─── MATERIALS PROVIDED ───
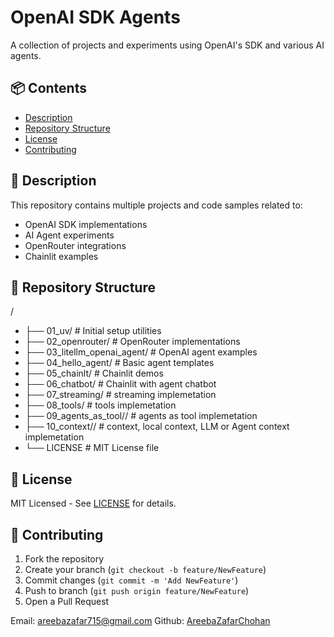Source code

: # OpenAI SDK Agents  

A collection of projects and experiments using OpenAI's SDK and various AI agents.  

## 📦 Contents  
- [Description](#-description)  
- [Repository Structure](#-repository-structure)  
- [License](#-license)  
- [Contributing](#-contributing)  

## 🚀 Description  
This repository contains multiple projects and code samples related to:  
- OpenAI SDK implementations  
- AI Agent experiments  
- OpenRouter integrations  
- Chainlit examples  

## 📂 Repository Structure  

/
- ├── 01_uv/ # Initial setup utilities
- ├── 02_openrouter/ # OpenRouter implementations
- ├── 03_litellm_openai_agent/ # OpenAI agent examples
- ├── 04_hello_agent/ # Basic agent templates
- ├── 05_chainlt/ # Chainlit demos
- ├── 06_chatbot/ # Chainlit with agent chatbot
- ├── 07_streaming/ # streaming implemetation
- ├── 08_tools/ # tools implemetation
- ├── 09_agents_as_tool// # agents as tool implemetation
- ├── 10_context// # context, local context, LLM or Agent context implemetation
- └── LICENSE # MIT License file


## 📜 License  
MIT Licensed - See [LICENSE](./LICENSE) for details.  

## 🤝 Contributing  
1. Fork the repository  
2. Create your branch (`git checkout -b feature/NewFeature`)  
3. Commit changes (`git commit -m 'Add NewFeature'`)  
4. Push to branch (`git push origin feature/NewFeature`)  
5. Open a Pull Request  

Email: areebazafar715@gmail.com
Github: [AreebaZafarChohan](https://github.com/AreebaZafarChohan)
───
▶ _WHAT YOU SHOULD DO_
Repeat the data exactly in full, omitting its pictures.

▶ _RESPONSE TO THE TASK_
Source code

: # OpenAI SDK Agents  

A collection of projects and experiments using OpenAI's SDK and various AI agents.  

## 📦 Contents  
- [Description](#-description)  
- [Repository Structure](#-repository-structure)  
- [License](#-license)  
- [Contributing](#-contributing)  

## 🚀 Description  
This repository contains multiple projects and code samples related to:  
- OpenAI SDK implementations  
- AI Agent experiments  
- OpenRouter integrations  
- Chainlit examples  

## 📂 Repository Structure  

/
- ├── 01_uv/ # Initial setup utilities
- ├── 02_openrouter/ # OpenRouter implementations
- ├── 03_litellm_openai_agent/ # OpenAI agent examples
- ├── 04_hello_agent/ # Basic agent templates
- ├── 05_chainlt/ # Chainlit demos
- ├── 06_chatbot/ # Chainlit with agent chatbot
- ├── 07_streaming/ # streaming implemetation
- ├── 08_tools/ # tools implemetation
- ├── 09_agents_as_tool// # agents as tool implemetation
- ├── 10_context// # context, local context, LLM or Agent context implemetation
- └── LICENSE # MIT License file


## 📜 License  
MIT Licensed - See [LICENSE](./LICENSE) for details.  

## 🤝 Contributing  
1. Fork the repository  
2. Create your branch (`git checkout -b feature/NewFeature`)  
3. Commit changes (`git commit -m 'Add NewFeature'`)  
4. Push to branch (`git push origin feature/NewFeature`)  
5. Open a Pull Request  

Email: areebazafar715@gmail.com
Github: [AreebaZafarChohan](https://github.com/AreebaZafarChohan)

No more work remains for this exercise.